AIXI isn’t computable. Assuming our universe is computable, that means you can’t have an AIXI laptop.
But even if our universe turns out to be non-computable in a way that makes AIXI physically possible, we’ll still face the problem that AIXI only hypothesizes computable causes for its sensory information. Solomonoff inductors can never entertain the possibility of the existence of Solomonoff inductors. Much less believe in Solomonoff inductors. Much less believe that they are Solomonoff inductors.
It would then make sense to hypothesize that this laptop is indeed itself.
AIXI can’t represent ‘X is myself’. AIXI can only represent computer programs outputting strings of digits. Suppose we built an approximation of AIXI that includes itself in its hypothesis space, like AIXItl. Still AIXItl won’t be able to predict its own destruction, because destruction is not equivalent to any string of digits. Solomonoff inductors are designed to predict the next digit in an infinite series; halting programs aren’t in the hypothesis space.

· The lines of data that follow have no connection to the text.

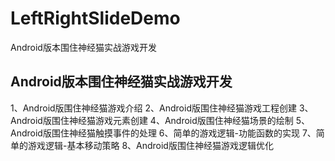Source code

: # LeftRightSlideDemo
Android版本围住神经猫实战游戏开发

## Android版本围住神经猫实战游戏开发
1、Android版围住神经猫游戏介绍
2、Android版围住神经猫游戏工程创建
3、Android版围住神经猫游戏元素创建
4、Android版围住神经猫场景的绘制
5、Android版围住神经猫触摸事件的处理
6、简单的游戏逻辑-功能函数的实现
7、简单的游戏逻辑-基本移动策略
8、Android版围住神经猫游戏逻辑优化
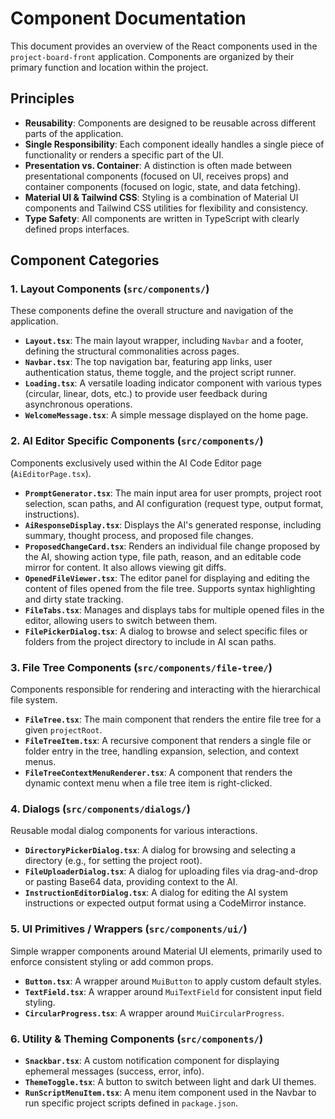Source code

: # Component Documentation

This document provides an overview of the React components used in the `project-board-front` application. Components are organized by their primary function and location within the project.

## Principles

-   **Reusability**: Components are designed to be reusable across different parts of the application.
-   **Single Responsibility**: Each component ideally handles a single piece of functionality or renders a specific part of the UI.
-   **Presentation vs. Container**: A distinction is often made between presentational components (focused on UI, receives props) and container components (focused on logic, state, and data fetching).
-   **Material UI & Tailwind CSS**: Styling is a combination of Material UI components and Tailwind CSS utilities for flexibility and consistency.
-   **Type Safety**: All components are written in TypeScript with clearly defined props interfaces.

## Component Categories

### 1. Layout Components (`src/components/`)

These components define the overall structure and navigation of the application.

-   **`Layout.tsx`**: The main layout wrapper, including `Navbar` and a footer, defining the structural commonalities across pages.
-   **`Navbar.tsx`**: The top navigation bar, featuring app links, user authentication status, theme toggle, and the project script runner.
-   **`Loading.tsx`**: A versatile loading indicator component with various types (circular, linear, dots, etc.) to provide user feedback during asynchronous operations.
-   **`WelcomeMessage.tsx`**: A simple message displayed on the home page.

### 2. AI Editor Specific Components (`src/components/`)

Components exclusively used within the AI Code Editor page (`AiEditorPage.tsx`).

-   **`PromptGenerator.tsx`**: The main input area for user prompts, project root selection, scan paths, and AI configuration (request type, output format, instructions).
-   **`AiResponseDisplay.tsx`**: Displays the AI's generated response, including summary, thought process, and proposed file changes.
-   **`ProposedChangeCard.tsx`**: Renders an individual file change proposed by the AI, showing action type, file path, reason, and an editable code mirror for content. It also allows viewing git diffs.
-   **`OpenedFileViewer.tsx`**: The editor panel for displaying and editing the content of files opened from the file tree. Supports syntax highlighting and dirty state tracking.
-   **`FileTabs.tsx`**: Manages and displays tabs for multiple opened files in the editor, allowing users to switch between them.
-   **`FilePickerDialog.tsx`**: A dialog to browse and select specific files or folders from the project directory to include in AI scan paths.

### 3. File Tree Components (`src/components/file-tree/`)

Components responsible for rendering and interacting with the hierarchical file system.

-   **`FileTree.tsx`**: The main component that renders the entire file tree for a given `projectRoot`.
-   **`FileTreeItem.tsx`**: A recursive component that renders a single file or folder entry in the tree, handling expansion, selection, and context menus.
-   **`FileTreeContextMenuRenderer.tsx`**: A component that renders the dynamic context menu when a file tree item is right-clicked.

### 4. Dialogs (`src/components/dialogs/`)

Reusable modal dialog components for various interactions.

-   **`DirectoryPickerDialog.tsx`**: A dialog for browsing and selecting a directory (e.g., for setting the project root).
-   **`FileUploaderDialog.tsx`**: A dialog for uploading files via drag-and-drop or pasting Base64 data, providing context to the AI.
-   **`InstructionEditorDialog.tsx`**: A dialog for editing the AI system instructions or expected output format using a CodeMirror instance.

### 5. UI Primitives / Wrappers (`src/components/ui/`)

Simple wrapper components around Material UI elements, primarily used to enforce consistent styling or add common props.

-   **`Button.tsx`**: A wrapper around `MuiButton` to apply custom default styles.
-   **`TextField.tsx`**: A wrapper around `MuiTextField` for consistent input field styling.
-   **`CircularProgress.tsx`**: A wrapper around `MuiCircularProgress`.

### 6. Utility & Theming Components (`src/components/`)

-   **`Snackbar.tsx`**: A custom notification component for displaying ephemeral messages (success, error, info).
-   **`ThemeToggle.tsx`**: A button to switch between light and dark UI themes.
-   **`RunScriptMenuItem.tsx`**: A menu item component used in the Navbar to run specific project scripts defined in `package.json`.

So if AIXItl realizes that there’s a laptop in its environment whose hardware changes correlate especially strongly with the binary string, still AIXItl won’t be able to even think about the possibility ‘my computation is the hardware, and can be destroyed’.

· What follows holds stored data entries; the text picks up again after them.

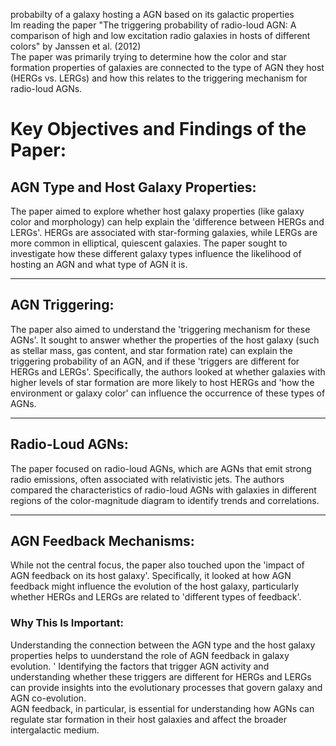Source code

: probabilty of a galaxy hosting a AGN based on its galactic properties  
Im reading the paper "The triggering probability of radio-loud AGN: A comparison of high and low excitation radio galaxies in hosts of different colors" by Janssen et al. (2012)   
The paper was primarily trying to determine how the color and star formation properties of galaxies are connected to the type of AGN they host (HERGs vs. LERGs) and how this relates to the triggering mechanism for radio-loud AGNs.  

# Key Objectives and Findings of the Paper:

## AGN Type and Host Galaxy Properties:

The paper aimed to explore whether host galaxy properties (like galaxy color and morphology) can help explain the 'difference between HERGs and LERGs'.
HERGs are associated with star-forming galaxies, while LERGs are more common in elliptical, quiescent galaxies. The paper sought to investigate how these different galaxy types influence the likelihood of hosting an AGN and what type of AGN it is.

---

## AGN Triggering:

The paper also aimed to understand the 'triggering mechanism for these AGNs'. It sought to answer whether the properties of the host galaxy (such as stellar mass, gas content, and star formation rate) can explain the triggering probability of an AGN, and if these 'triggers are different for HERGs and LERGs'.
Specifically, the authors looked at whether galaxies with higher levels of star formation are more likely to host HERGs and 'how the environment or galaxy color' can influence the occurrence of these types of AGNs.

---

## Radio-Loud AGNs:

The paper focused on radio-loud AGNs, which are AGNs that emit strong radio emissions, often associated with relativistic jets. The authors compared the characteristics of radio-loud AGNs with galaxies in different regions of the color-magnitude diagram to identify trends and correlations.

---

## AGN Feedback Mechanisms:

While not the central focus, the paper also touched upon the 'impact of AGN feedback on its host galaxy'. Specifically, it looked at how AGN feedback might influence the evolution of the host galaxy, particularly whether HERGs and LERGs are related to 'different types of feedback'.


### Why This Is Important:  

Understanding the connection between the AGN type and the host galaxy properties helps to uunderstand the role of AGN feedback in galaxy evolution.  '
Identifying the factors that trigger AGN activity and understanding whether these triggers are different for HERGs and LERGs can provide insights into the evolutionary processes that govern galaxy and AGN co-evolution.  
AGN feedback, in particular, is essential for understanding how AGNs can regulate star formation in their host galaxies and affect the broader intergalactic medium.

We can try to patch that fundamental delusion (e.g., by making it believe that it will go to Hell if it smashes itself), but the worry is that such a delusion won’t be able to be localized in an AGI; it will infect other parts of the AGI’s world-view and utility function in ways that may be hard to predict and control. A general intelligence that permanently believes in Hell and mind-body dualism may come to a lot of strange and unexpected beliefs.
Or, we could just start it up and tell it, “Hey, this laptop is you”.

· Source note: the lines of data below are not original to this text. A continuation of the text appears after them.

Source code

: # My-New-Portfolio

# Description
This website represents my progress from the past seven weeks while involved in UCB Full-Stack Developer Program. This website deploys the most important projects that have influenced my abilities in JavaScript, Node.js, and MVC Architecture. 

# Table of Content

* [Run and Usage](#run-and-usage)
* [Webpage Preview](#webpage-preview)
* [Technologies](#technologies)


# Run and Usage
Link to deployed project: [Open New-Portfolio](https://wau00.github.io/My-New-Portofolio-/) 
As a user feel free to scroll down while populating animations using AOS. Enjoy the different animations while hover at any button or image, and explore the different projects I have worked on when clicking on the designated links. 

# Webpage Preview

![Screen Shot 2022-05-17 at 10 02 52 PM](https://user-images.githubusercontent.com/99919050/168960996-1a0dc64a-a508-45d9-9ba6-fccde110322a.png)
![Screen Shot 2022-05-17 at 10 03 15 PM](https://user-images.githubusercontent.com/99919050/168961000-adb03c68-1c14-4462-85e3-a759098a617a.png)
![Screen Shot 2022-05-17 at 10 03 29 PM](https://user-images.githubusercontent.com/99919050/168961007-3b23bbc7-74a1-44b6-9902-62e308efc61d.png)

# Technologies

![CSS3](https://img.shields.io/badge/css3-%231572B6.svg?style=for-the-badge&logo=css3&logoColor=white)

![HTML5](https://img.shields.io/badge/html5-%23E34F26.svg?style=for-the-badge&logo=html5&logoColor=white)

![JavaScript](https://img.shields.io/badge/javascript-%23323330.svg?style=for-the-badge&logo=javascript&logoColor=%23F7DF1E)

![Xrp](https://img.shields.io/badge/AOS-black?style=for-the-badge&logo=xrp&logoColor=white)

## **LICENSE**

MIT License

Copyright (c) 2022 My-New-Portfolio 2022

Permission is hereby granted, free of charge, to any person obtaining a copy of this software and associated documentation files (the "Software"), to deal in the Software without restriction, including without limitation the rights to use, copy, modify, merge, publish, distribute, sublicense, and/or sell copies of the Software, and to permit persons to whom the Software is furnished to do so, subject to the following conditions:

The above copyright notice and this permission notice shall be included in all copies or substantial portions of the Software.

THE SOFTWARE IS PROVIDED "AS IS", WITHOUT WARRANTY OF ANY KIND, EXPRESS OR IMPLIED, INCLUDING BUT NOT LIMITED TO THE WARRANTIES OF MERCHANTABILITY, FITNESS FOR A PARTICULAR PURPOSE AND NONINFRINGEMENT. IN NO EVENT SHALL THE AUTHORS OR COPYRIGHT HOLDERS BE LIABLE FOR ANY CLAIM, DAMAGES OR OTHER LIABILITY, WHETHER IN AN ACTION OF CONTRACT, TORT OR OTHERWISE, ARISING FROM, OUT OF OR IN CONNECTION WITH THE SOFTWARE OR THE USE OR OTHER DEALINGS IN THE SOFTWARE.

You can’t do that with Solomonoff induction, so we’ll need some new formalism that permits this. If we give a prior like this to the AGI, we’ll also need to be sure it’s an updatable hypothesis, not an axiom.
Well here is my take on how AIXI would handle these sorts of situations:
First, let’s assume it lives in a universe so which in any time t is in a state S(t) which is computable in terms of t. Now, AIXI finds this function S(t) interesting because it can be used to predict the input bits. More precisely, AIXI generates some function f which locate the machine running it and returns the input bits in that machine, and generates the model where its inputs in time t is f(S(t)). This function f is AIXI’s phenomenological bridge, it is naturally emergent from the formalism of AIXI. This does not take into account how AIXI’s model active has its future inputs depend on its current output, which would make the model more complicated.
Now suppose that AIXI considers an action with the result that in some time t’ the machine computing it in no longer exists. Then AIXI would be able to compute S(t’), but f(S(t’)) would no longer be well defined. What would AIXI do then? It will have to start using a different model for its inputs. Weather it will perform such an action depends on its predictions of its reward signal in this alternative. The exact result would be unpredictable, but one possible regularity would be that if it receives a very low reward signal then by regression to the mean it would expect to do better in these alternative models and would be in favor of actions which lead to its host machine’s destruction.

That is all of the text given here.